Committed to Church and Education
Charles Shelby Rooks (1924-2001) was a well-known African American United Church of Christ leader. When he died people celebrated his life in the Amistad Chapel at the UCC “Church House” in Cleveland. As far back as 1879 the Rooks’ family had been involved with Congregational churches in North Carolina. Rooks graduated from Virginia State University and Union Theological Seminary in New York. In 1953 he was ordained and became the pastor of a small church in Orangeburg, NY.
Rooks became a well-known leader in high profile positions committed to church and education. From 1967 to 1974 he led the Fund for Theological Education in Princeton, NJ. In 1974 he became president of Chicago Theological Seminary, becoming the first Black president in theological education leading a predominantly White seminary. Finally, in 1984 Rooks became executive vice president of the United Church Board for Homeland Ministries, retiring in 1992.
Rooks cared deeply about churches and people. He was on the staff of First Congregational UCC in Washington, DC—a White church that played a key role in founding Howard University after the Civil War.

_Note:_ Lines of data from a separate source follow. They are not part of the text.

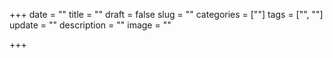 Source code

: +++
date = ""
title = ""
draft = false
slug = ""
categories = [""]
tags = ["", ""]
update = ""
description = ""
image = ""

+++
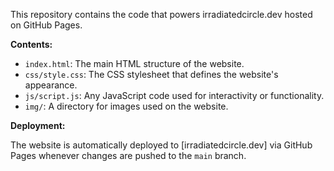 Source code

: This repository contains the code that powers irradiatedcircle.dev hosted on GitHub Pages.

**Contents:**

* `index.html`: The main HTML structure of the website.
* `css/style.css`: The CSS stylesheet that defines the website's appearance.
* `js/script.js`: Any JavaScript code used for interactivity or functionality.
* `img/`: A directory for images used on the website.

**Deployment:**

The website is automatically deployed to [irradiatedcircle.dev] via GitHub Pages whenever changes are pushed to the `main` branch.
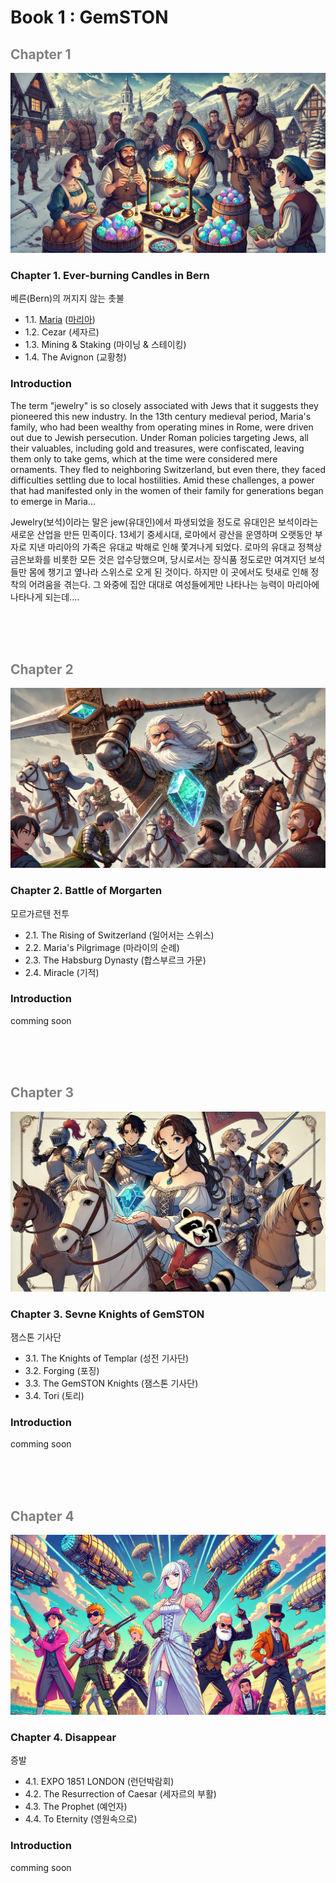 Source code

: # Book 1 : GemSTON


## <span style="color:grey">Chapter 1</span>
![alt text](images/image.png)

### Chapter 1. Ever-burning Candles in Bern <br>
베른(Bern)의 꺼지지 않는 촛불 <br>
* 1.1. [Maria](/01_gemston/01_(EN)maria.md) ([마리아](/01_gemston/01_(KR)maria.md))
* 1.2. Cezar (세자르)
* 1.3. Mining & Staking (마이닝 & 스테이킹)
* 1.4. The Avignon (교황청)

### Introduction
The term "jewelry" is so closely associated with Jews that it suggests they pioneered this new industry. In the 13th century medieval period, Maria's family, who had been wealthy from operating mines in Rome, were driven out due to Jewish persecution. Under Roman policies targeting Jews, all their valuables, including gold and treasures, were confiscated, leaving them only to take gems, which at the time were considered mere ornaments. They fled to neighboring Switzerland, but even there, they faced difficulties settling due to local hostilities. Amid these challenges, a power that had manifested only in the women of their family for generations began to emerge in Maria...


Jewelry(보석)이라는 말은 jew(유대인)에서 파생되었을 정도로 유대인은 보석이라는 새로운 산업을 만든 민족이다. 13세기 중세시대, 로마에서 광산을 운영하며 오랫동안 부자로 지낸 마리아의 가족은 유대교 박해로 인해 쫓겨나게 되었다. 로마의 유대교 정책상 금은보화를 비롯한 모든 것은 압수당했으며, 당시로서는 장식품 정도로만 여겨지던 보석들만 몸에 챙기고 옆나라 스위스로 오게 된 것이다. 하지만 이 곳에서도 텃새로 인해 정착의 어려움을 겪는다. 그 와중에 집안 대대로 여성들에게만 나타나는 능력이 마리아에 나타나게 되는데....

<br><br><br>

## <span style="color:grey">Chapter 2<span>

![alt text](images/image-1.png)

### Chapter 2. Battle of Morgarten <br>
모르가르텐 전투 <br>
* 2.1. The Rising of Switzerland (일어서는 스위스)
* 2.2. Maria's Pilgrimage (마라이의 순례)
* 2.3. The Habsburg Dynasty (합스부르크 가문)
* 2.4. Miracle (기적)

### Introduction
comming soon

<br><br><br>

## <span style="color:grey">Chapter 3<span>

![alt text](images/image-4.png)

### Chapter 3. Sevne Knights of GemSTON <br>
잼스톤 기사단

* 3.1. The Knights of Templar (성전 기사단)
* 3.2. Forging (포징)
* 3.3. The GemSTON Knights (잼스톤 기사단)
* 3.4. Tori (토리)

### Introduction
comming soon


<br><br><br>

## <span style="color:grey">Chapter 4<span>

![alt text](images/image-3.png)

### Chapter 4. Disappear <br>
증발
* 4.1. EXPO 1851 LONDON (런던박람회)
* 4.2. The Resurrection of Caesar (세자르의 부활)
* 4.3. The Prophet (예언자)
* 4.4. To Eternity (영원속으로)

### Introduction
comming soon

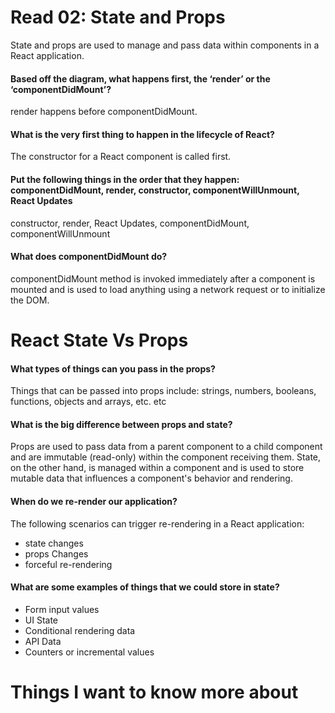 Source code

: # Read 02: State and Props

State and props are used to manage and pass data within components in a React application. 

#### Based off the diagram, what happens first, the ‘render’ or the ‘componentDidMount’?

render happens before componentDidMount.

#### What is the very first thing to happen in the lifecycle of React?

The constructor for a React component is called first.

#### Put the following things in the order that they happen: componentDidMount, render, constructor, componentWillUnmount, React Updates

constructor, render, React Updates, componentDidMount, componentWillUnmount

#### What does componentDidMount do?

componentDidMount method is invoked immediately after a component is mounted and is used to load anything using a network request or to initialize the DOM.

# React State Vs Props

#### What types of things can you pass in the props?

Things that can be passed into props include:
strings, numbers, booleans, functions, objects and arrays, etc. 
etc

#### What is the big difference between props and state?

Props are used to pass data from a parent component to a child component and are immutable (read-only) within the component receiving them. State, on the other hand, is managed within a component and is used to store mutable data that influences a component's behavior and rendering.

#### When do we re-render our application?

The following scenarios can trigger re-rendering in a React application:

- state changes
- props Changes
- forceful re-rendering

#### What are some examples of things that we could store in state?

- Form input values
- UI State
- Conditional rendering data
- API Data
- Counters or incremental values

# Things I want to know more about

In DC he also served as a pastor at Lincoln Memorial Temple UCC. Rooks was always identifying, encouraging, and assisting African Americans to join the UCC and enrich their ministries.
One story from James Forbes illustrates how Rooks changed lives. Forbes, who later became an important preacher and progressive Christian leader, grew up in a strong Pentecostal family that frowned on seminary education. Forbes, however, did not want to give up his seminary dream.
Fortunately, Forbes was introduced to Rooks, who helped Forbes enroll and finish seminary. People said that Forbes was poor. He agreed, saying “. . .poor people usually have a little something. But I did not have anything until I was introduced to Charles Shelby Roots.”